One example of this is the death of Khalid Jabara, a 37-year-old Oklahoman man fatally shot by his neighbor, Stanley Majors, on August 12 of this year. Majors had reportedly threatened Jabara’s family for years by constantly shouting racial epithets at them, and even intentionally running over Jabara’s 65-year-old mother with a car, an incident that left her with a broken shoulder. The violence culminated with Majors gunning down Khalid when he stepped outside his house for a brief moment. Major’s husband, Stephen Schmauss, had warned Khalid that Majors already fired his gun from inside their home earlier that day.
Something important to keep in mind is that the Jabara family, who are Lebanese by origin, are actually Christian. Majors either didn’t know that, or refused to let that stop him from tormenting the family. While this is only speculation, it is possible that this man’s aggression towards the Jabara family came from seeing videos of ISIS shoving gay men off of rooftops. Whether or not this is true, Khalid Jabara’s murder is a stark reminder that Islamophobia is a serious problem in this country, even in the LGBTQ community.
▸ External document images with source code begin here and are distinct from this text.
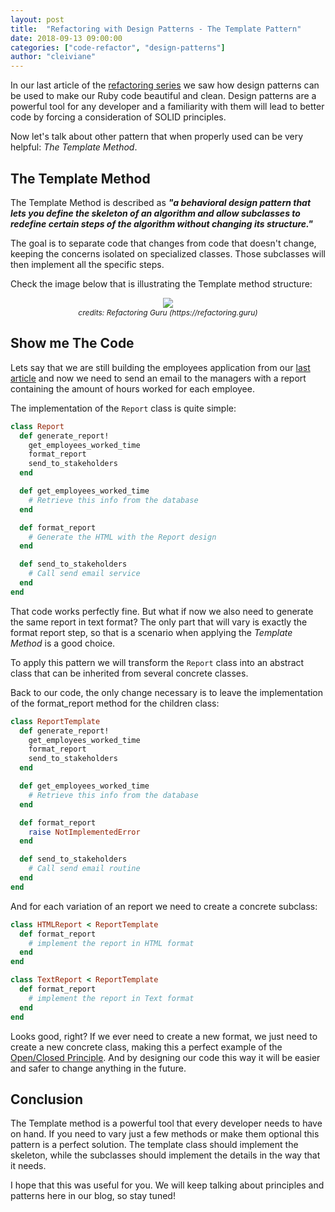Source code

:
 ```yaml
---
layout: post
title:  "Refactoring with Design Patterns - The Template Pattern"
date: 2018-09-13 09:00:00
categories: ["code-refactor", "design-patterns"]
author: "cleiviane"
---
```


In our last article of the [refactoring series](https://www.ombulabs.com/blog/tags/code-refactor) we saw how design patterns can be used to make our Ruby code beautiful and clean. Design patterns are a powerful tool for any developer and a familiarity with them will lead to better code by forcing a consideration of SOLID principles.

Now let's talk about other pattern that when properly used can be very helpful: *The Template Method*.

<!--more-->

## The Template Method

The Template Method is described as <strong>_"a behavioral design pattern that lets you define the skeleton of an algorithm and allow subclasses to redefine certain steps of the algorithm without changing its structure."_</strong>

The goal is to separate code that changes from code that doesn't change, keeping the concerns isolated on specialized classes. Those subclasses will then implement all the specific steps.

Check the image below that is illustrating the Template method structure:

<div style="text-align: center; font-size: 12px; margin-bottom: 20px;">
  <img src="/blog/assets/images/design-patterns/template-method.png">
  <center><em>credits: Refactoring Guru (https://refactoring.guru)</em></center>
</div>

## Show me The Code

Lets say that we are still building the employees application from our [last article](https://www.ombulabs.com/blog/code-refactor/refactoring-with-design-patterns.html) and now we need to send an email to the managers with a report containing the amount of hours worked for each employee.

The implementation of the `Report` class is quite simple:

```ruby
class Report
  def generate_report!
    get_employees_worked_time
    format_report
    send_to_stakeholders
  end

  def get_employees_worked_time
    # Retrieve this info from the database
  end

  def format_report
    # Generate the HTML with the Report design
  end

  def send_to_stakeholders
    # Call send email service
  end
end
```

That code works perfectly fine. But what if now we also need to generate the same report in text format? The only part that will vary is exactly the format report step, so that is a scenario when applying the *Template Method* is a good choice.

To apply this pattern we will transform the `Report` class into an abstract class that can be inherited from several concrete classes.

Back to our code, the only change necessary is to leave the implementation of the format_report method for the children class:

```ruby
class ReportTemplate
  def generate_report!
    get_employees_worked_time
    format_report
    send_to_stakeholders
  end

  def get_employees_worked_time
    # Retrieve this info from the database
  end

  def format_report
    raise NotImplementedError
  end

  def send_to_stakeholders
    # Call send email routine
  end
end
```

And for each variation of an report we need to create a concrete subclass:

```ruby
class HTMLReport < ReportTemplate
  def format_report
    # implement the report in HTML format
  end
end
```

```ruby
class TextReport < ReportTemplate
  def format_report
    # implement the report in Text format
  end
end
```

Looks good, right? If we ever need to create a new format, we just need to create a new concrete class, making this a perfect example of the [Open/Closed Principle](https://www.oodesign.com/open-close-principle.html). And by designing our code this way it will be easier and safer to change anything in the future.

## Conclusion
The Template method is a powerful tool that every developer needs to have on hand. If you need to vary just a few methods or make them optional this pattern is a perfect solution. The template class should implement the skeleton, while the subclasses should implement the details in the way that it needs.

I hope that this was useful for you. We will keep talking about principles and patterns here in our blog, so stay tuned!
Even then, Stanley Majors was not justified to attack a family that had nothing to do with the atrocious crimes committed against Middle Eastern gay men.
Another example of Trump inciting Islamophobic violence is the arson of a mosque in Orlando, Florida, the same city where the Pulse massacre occurred. The shooter, Omar Mateen, attended this mosque. The incident can be linked to Trump’s response to the massacre back in June, in which he used the shooting to back up his desire to ban all Muslims from entering the country if he becomes president.
It is likely that whoever set fire to the mosque in Orlando did so with the notion that they were doing it for the sake of the victims in the shooting. But what they, and the American LGBTQ community as a whole needed is healing and love, not a pointless act of revenge against people who aren’t responsible for Omar Mateen’s choice.
Men like Stanley Majors, and whoever attacked this mosque, are examples of a recent negative trend in America’s LGBTQ community that has been dubbed as “homonationalism” by Jasbir K. Puar, a Rutgers University professor. Homonationalism is, at its roots, an attempt to justify xenophobic, racist views by combining these with one’s LGBTQ identity. As The Huffington Post points out, homonationalism is generally backed by white, gay, cisgender men who have no intention of doing their part to help those individuals of this country’s LGBTQ community who are much more vulnerable to discrimination of all sorts.
Each and every one of us are obligated to aid each other in ending the various forms of discrimination that we face, be it transphobia, homophobia, racism or religious discrimination. This community must take these two aforementioned crimes very seriously, because they are harsh examples of what happens when hate blinds us and divides us. We can’t let Trump trick this nation into believing that he’s a champion for our rights, when all he does is make our Muslim neighbors scapegoats for him to target.